The antiviral activity of the four commercial fucoidan extracts was then assessed by a lentiviral pseudotype assay. A 96-well plate was seeded with 100 µL of supplemented DMEM containing HEK293T cells at a density of 9.1 x 104 cells/cm2 and incubated overnight to allow a cell monolayer to form. The following day, cells were pre-treated with fucoidan by replacing the cell media with 100 µL of supplemented DMEM containing 1 mg/mL of each commercial fucoidan and the plate was further incubated for 24 hours.
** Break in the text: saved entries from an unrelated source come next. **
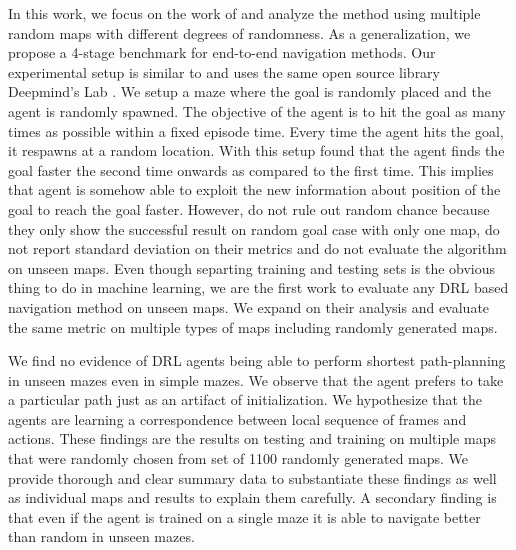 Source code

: In this work, we focus on the work of \cite{MiPaViICLR2017} and analyze the method using multiple random maps with different degrees of randomness. As a generalization, we propose a 4-stage benchmark for end-to-end navigation methods.
Our experimental setup is similar to \cite{MiPaViICLR2017} and uses the same open source library Deepmind's Lab \cite{BeLeTeARXIV2016}.
We setup a maze where the goal is randomly placed and the agent is randomly spawned.
The objective of the agent is to hit the goal as many times as possible within a fixed episode time.
Every time the agent hits the goal, it respawns at a random location.
With this setup \cite{MiPaViICLR2017} found that the agent finds the goal faster the second time onwards as compared to the first time.
This implies that agent is somehow able to exploit the new information about position of the goal to reach the goal faster.
However, \cite{MiPaViICLR2017} do not rule out random chance because they only show the successful result on random goal case with only one map, do not report standard deviation on their metrics and do not evaluate the algorithm on unseen maps.
Even though separting training and testing sets is the obvious thing to do in machine learning, we are the first work to evaluate any DRL based navigation method on unseen maps.
We expand on their analysis and evaluate the same metric on multiple types of maps including randomly generated maps.

We find no evidence of DRL agents being able to perform shortest path-planning in unseen mazes even in simple mazes.
We observe that the agent prefers to take a particular path just as an artifact of initialization.
We hypothesize that the agents are learning a correspondence between local sequence of frames and actions.
These findings are the results on testing and training on multiple maps that were randomly chosen from set of 1100 randomly generated maps.
We provide thorough and clear summary data to substantiate these findings as well as individual maps and results to explain them carefully.
A secondary finding is that even if the agent is trained on a single maze it is able to navigate better than random in unseen mazes.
Cells were transduced with the Nipah virus pseudotype by replacing the cell media in each well with 50 µL of un-supplemented DMEM containing 1 mg/mL of each of the commercial fucoidans and Nipah viral pseudotype at a concentration that would provide a luminescence signal of twenty in the negative control relative to the virus blank. The plate was returned to the incubator for four hours and afterward the inoculum was removed and cells post-treated with 100 µL of the same media used for the pre-treatment stage. The plate was then returned to the incubator for 48 hours.
The viability of the HEK293T cells at the end of the transduction assay was determined using a resazurin assay, commonly used due to high sensitivity [115]. The resazurin assay is a REDOX reaction in which metabolically active (viable) cells reducing resazurin, a blue low fluorescence molecule to resorufin, a pink high fluorescence molecule, through oxidation of the coenzyme NADH to NAD+ [116].
To each well in the 96-well plate, 11 µL of 10X resazurin (Thermo Fisher Scientific) solution was added before incubation at 37°C for 2 hours. The resulting plate was inspected to ensure that viable cells were present. The fluorescence of each well was measured on a CLARIOStar plate reader (BMG Labtech). using an excitation of 570 nm and an emission of 590 nm. Cell viability was calculated by the fluorescence reading of each well with the fluorescence of the negative control wells (no fucoidan or virus).
The expression of the reporter gene, used as a proxy for successful transduction within each well was then quantified using the luciferase assay. The media in the plate wells was replaced with 25 µL of DMEM and 25 µL of Bright-GloTM reagent (Promega). After 15 minutes, the luminescence signal was measured on the CLARIOStar plate reader. Luciferase readings were first normalized to resazurin fluorescence (cell viability), then expressed as a percentage of the virus-only control after subtraction of the no-virus background.

3.3.3. Antifungal Activity

Cultures of Candida auris (NCPF 8978), Candida dubliniensis (NCPF 3949) and Cryptococcus neoformans (ATCC H99) were prepared by the addition of a single colony from a stock plate to 5 mL of YPD (1% yeast extract (Difco, BD Biosciences), 2% peptone (Gibco, Thermo Fisher Scientific), 2% dextrose (Formedium) and 1% Uridine and 1% Adenine (Sigma-Aldrich) and incubated at 30°C with shaking at 200 rpm for 24 hours.
The antifungal bioactivity of the commercial extracts was assessed through a growth curve assay. Briefly, to a 48 well plate, 500 µL of supplemented YPD containing 5 mg/mL of each commercial fucoidan was inoculated with one of the three fungal strains at a cell density of 6 x 104 cells per mL. Also included in the plate was a negative control (YPD inoculated with pathogens only), a blank (YPD only) and a control (YPD with fucoidan only) to ensure that increases in OD600 were a result of fungal growth and not aggregation effects or changes in turbidity.
The plate was incubated in a CLARIOStar plate reader (BMG Labtech) at 30°C for 24 hours using a double orbital shake of 400 rpm. The absorbance of each well at 600 nm (OD600) was determined every hour. The blank data served to ensure no contamination had occurred, and a growth curve was prepared by subtracting the mean absorbances of the blank at each time point from the other wells before the mean values of each condition were determined. An antifungal inhibition was calculated by dividing the optical density measurement of the sample by that of the no fucoidan control at the end of the experimental run (24 hours).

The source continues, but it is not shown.